Bloodthirsty Resistance

While there are many passages in Dracula that are filled with sexual undertones, the section where Mina describes the Count forcing her to drink his blood is one that comes across as very explicitly sexual.  Mina states, “When the blood began to spurt out, he took my hands in one of his, holding them tight, and with the other seized my neck and pressed my mouth to the wound, so that I must either suffocate or swallow some of the-Oh my God” (307).  Blood has many different meanings within the novel, yet in this scene the most obvious interpretation of it seems to be semen.  This scene reads as very sexually violent and nonconsensual especially with the use of words such as, “seized,” “pressed,” and “suffocate.”  Dracula is forcing Mina to become a vampire but making her drink his own blood, in a way he is converting, or corrupting her.  Throughout the novel, both Mina and Lucy are described as pure, innocent, and wholesome beings.  In this particular moment, Dracula can be seen as someone disrupting Mina’s purity and innocence especially when Mina herself cannot even bear to tell the men that she was forced to swallow some of Dracula’s blood.  By doing this, Dracula has permanently violated and altered Mina and she can no longer be perceived as virtuous, innocent, or entirely human.
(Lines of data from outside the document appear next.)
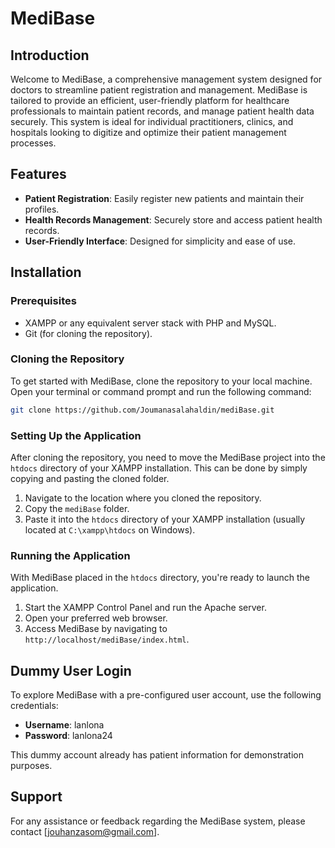 # MediBase

## Introduction

Welcome to MediBase, a comprehensive management system designed for doctors to streamline patient registration and management. MediBase is tailored to provide an efficient, user-friendly platform for healthcare professionals to maintain patient records, and manage patient health data securely. This system is ideal for individual practitioners, clinics, and hospitals looking to digitize and optimize their patient management processes.

## Features
- **Patient Registration**: Easily register new patients and maintain their profiles.
- **Health Records Management**: Securely store and access patient health records.
- **User-Friendly Interface**: Designed for simplicity and ease of use.

## Installation

### Prerequisites
- XAMPP or any equivalent server stack with PHP and MySQL.
- Git (for cloning the repository).

### Cloning the Repository
To get started with MediBase, clone the repository to your local machine. Open your terminal or command prompt and run the following command:

```bash
git clone https://github.com/Joumanasalahaldin/mediBase.git
```

### Setting Up the Application
After cloning the repository, you need to move the MediBase project into the `htdocs` directory of your XAMPP installation. This can be done by simply copying and pasting the cloned folder.

1. Navigate to the location where you cloned the repository.
2. Copy the `mediBase` folder.
3. Paste it into the `htdocs` directory of your XAMPP installation (usually located at `C:\xampp\htdocs` on Windows).

### Running the Application
With MediBase placed in the `htdocs` directory, you're ready to launch the application.

1. Start the XAMPP Control Panel and run the Apache server.
2. Open your preferred web browser.
3. Access MediBase by navigating to `http://localhost/mediBase/index.html`.

## Dummy User Login
To explore MediBase with a pre-configured user account, use the following credentials:

- **Username**: lanlona
- **Password**: lanlona24

This dummy account already has patient information for demonstration purposes.

## Support

For any assistance or feedback regarding the MediBase system, please contact [jouhanzasom@gmail.com].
Carol Senf’s article “Dracula: The Unseen Face in the Mirror” focuses on how the main English characters and Dracula are similar rather than different.  She brings up the point that the novel never includes a chapter told from Dracula’s perspective and she questions the belief that Dracula is the only villain in the story. Senf particularly analyzes Dracula’s role as a sexual threat and what his thirst for blood can be interpreted as. In the scene above, it appears that Dracula is a violent individual who wants to corrupt the pure, innocent human body with blood, which in this instance seems to represent either semen or some kind of poison.  Senf writes, “his thirst for blood and the manner in which he satisfies this thirst can be interpreted as sexual desire which fails to observe any of society’s attempts to control it” (428).  The scene above does express Dracula’s sexual desire because he wants Mina to drink his blood that is coming out of the wound in his chest, which he opened himself. Dracula himself does not want to drink his own blood, but instead wants to convert Mina to a vampire so that she too will share this sexual desire and thirst for blood, which is such a stark deviation from her purity.  Dracula uses his thirst for blood as an act of defiance and particularly in the scene with Mina, uses her as a mechanism for blatantly destroying the societal norms that Mina so clearly embodies.  Senf’s challenge that Dracula may not be the only villain in the novel is also on display here because he himself is not drinking human blood, Mina is.  If Dracula uses his sexual desire to combat a society that condemns his sexuality, then maybe he is not the true villain and those who support such a society are.